(EXERCISE DATA)

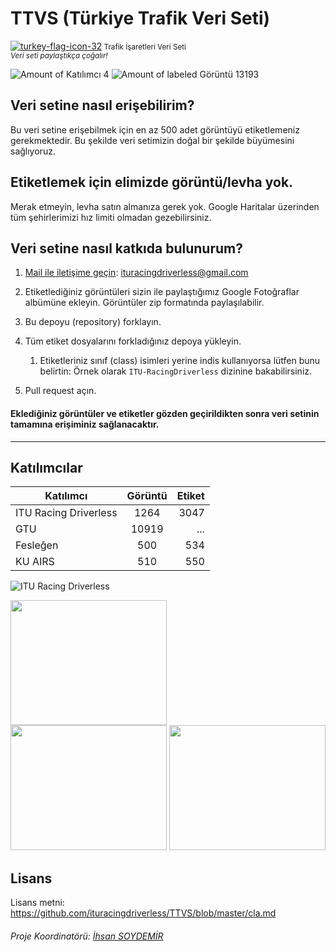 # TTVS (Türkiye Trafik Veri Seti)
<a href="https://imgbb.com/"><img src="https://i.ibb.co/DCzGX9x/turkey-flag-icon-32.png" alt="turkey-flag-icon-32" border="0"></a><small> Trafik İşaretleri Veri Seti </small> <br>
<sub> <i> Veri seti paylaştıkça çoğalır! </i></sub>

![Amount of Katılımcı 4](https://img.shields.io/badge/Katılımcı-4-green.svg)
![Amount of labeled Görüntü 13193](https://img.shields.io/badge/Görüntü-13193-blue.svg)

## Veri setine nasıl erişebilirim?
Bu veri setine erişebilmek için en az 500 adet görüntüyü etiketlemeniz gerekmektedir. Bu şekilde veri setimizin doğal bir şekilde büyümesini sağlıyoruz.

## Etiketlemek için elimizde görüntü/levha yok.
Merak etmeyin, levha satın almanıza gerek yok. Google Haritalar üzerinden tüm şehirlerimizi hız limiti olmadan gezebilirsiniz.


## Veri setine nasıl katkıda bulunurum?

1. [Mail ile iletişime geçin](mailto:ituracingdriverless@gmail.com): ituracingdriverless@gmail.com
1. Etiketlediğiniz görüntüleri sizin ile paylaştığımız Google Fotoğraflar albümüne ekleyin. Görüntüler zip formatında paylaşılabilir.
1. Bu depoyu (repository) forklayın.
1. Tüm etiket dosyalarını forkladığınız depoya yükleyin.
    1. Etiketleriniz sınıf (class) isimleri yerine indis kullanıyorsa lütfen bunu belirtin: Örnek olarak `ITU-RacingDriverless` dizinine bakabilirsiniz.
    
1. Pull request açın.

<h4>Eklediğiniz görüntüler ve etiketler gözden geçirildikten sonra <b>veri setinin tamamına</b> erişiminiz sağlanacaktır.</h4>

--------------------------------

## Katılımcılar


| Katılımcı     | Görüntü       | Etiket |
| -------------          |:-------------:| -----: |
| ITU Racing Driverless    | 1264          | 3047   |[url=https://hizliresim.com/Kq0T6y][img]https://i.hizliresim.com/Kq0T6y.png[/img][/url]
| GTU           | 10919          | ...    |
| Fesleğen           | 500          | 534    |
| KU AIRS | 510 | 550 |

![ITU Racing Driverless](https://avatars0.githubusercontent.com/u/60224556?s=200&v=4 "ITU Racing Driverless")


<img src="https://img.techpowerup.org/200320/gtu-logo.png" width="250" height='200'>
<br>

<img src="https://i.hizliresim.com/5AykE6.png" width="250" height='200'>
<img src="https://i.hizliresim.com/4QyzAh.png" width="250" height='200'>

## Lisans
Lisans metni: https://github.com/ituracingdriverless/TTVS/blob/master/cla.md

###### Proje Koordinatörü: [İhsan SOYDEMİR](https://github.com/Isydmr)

(End EXERCISE DATA)

**WORK INSTRUCTIONS:**
Your job is to copy every entry exactly. Omit the pictures.

**WORKED SOLUTION:**
 # TTVS (Türkiye Trafik Veri Seti)
<a href="https://imgbb.com/"><img src="https://i.ibb.co/DCzGX9x/turkey-flag-icon-32.png" alt="turkey-flag-icon-32" border="0"></a><small> Trafik İşaretleri Veri Seti </small> <br>
<sub> <i> Veri seti paylaştıkça çoğalır! </i></sub>

![Amount of Katılımcı 4](https://img.shields.io/badge/Katılımcı-4-green.svg)
![Amount of labeled Görüntü 13193](https://img.shields.io/badge/Görüntü-13193-blue.svg)

## Veri setine nasıl erişebilirim?
Bu veri setine erişebilmek için en az 500 adet görüntüyü etiketlemeniz gerekmektedir. Bu şekilde veri setimizin doğal bir şekilde büyümesini sağlıyoruz.

## Etiketlemek için elimizde görüntü/levha yok.
Merak etmeyin, levha satın almanıza gerek yok. Google Haritalar üzerinden tüm şehirlerimizi hız limiti olmadan gezebilirsiniz.


## Veri setine nasıl katkıda bulunurum?

1. [Mail ile iletişime geçin](mailto:ituracingdriverless@gmail.com): ituracingdriverless@gmail.com
1. Etiketlediğiniz görüntüleri sizin ile paylaştığımız Google Fotoğraflar albümüne ekleyin. Görüntüler zip formatında paylaşılabilir.
1. Bu depoyu (repository) forklayın.
1. Tüm etiket dosyalarını forkladığınız depoya yükleyin.
    1. Etiketleriniz sınıf (class) isimleri yerine indis kullanıyorsa lütfen bunu belirtin: Örnek olarak `ITU-RacingDriverless` dizinine bakabilirsiniz.
    
1. Pull request açın.

<h4>Eklediğiniz görüntüler ve etiketler gözden geçirildikten sonra <b>veri setinin tamamına</b> erişiminiz sağlanacaktır.</h4>

--------------------------------

## Katılımcılar


| Katılımcı     | Görüntü       | Etiket |
| -------------          |:-------------:| -----: |
| ITU Racing Driverless    | 1264          | 3047   |[url=https://hizliresim.com/Kq0T6y][img]https://i.hizliresim.com/Kq0T6y.png[/img][/url]
| GTU           | 10919          | ...    |
| Fesleğen           | 500          | 534    |
| KU AIRS | 510 | 550 |

![ITU Racing Driverless](https://avatars0.githubusercontent.com/u/60224556?s=200&v=4 "ITU Racing Driverless")


<img src="https://img.techpowerup.org/200320/gtu-logo.png" width="250" height='200'>
<br>

<img src="https://i.hizliresim.com/5AykE6.png" width="250" height='200'>
<img src="https://i.hizliresim.com/4QyzAh.png" width="250" height='200'>

## Lisans
Lisans metni: https://github.com/ituracingdriverless/TTVS/blob/master/cla.md

###### Proje Koordinatörü: [İhsan SOYDEMİR](https://github.com/Isydmr)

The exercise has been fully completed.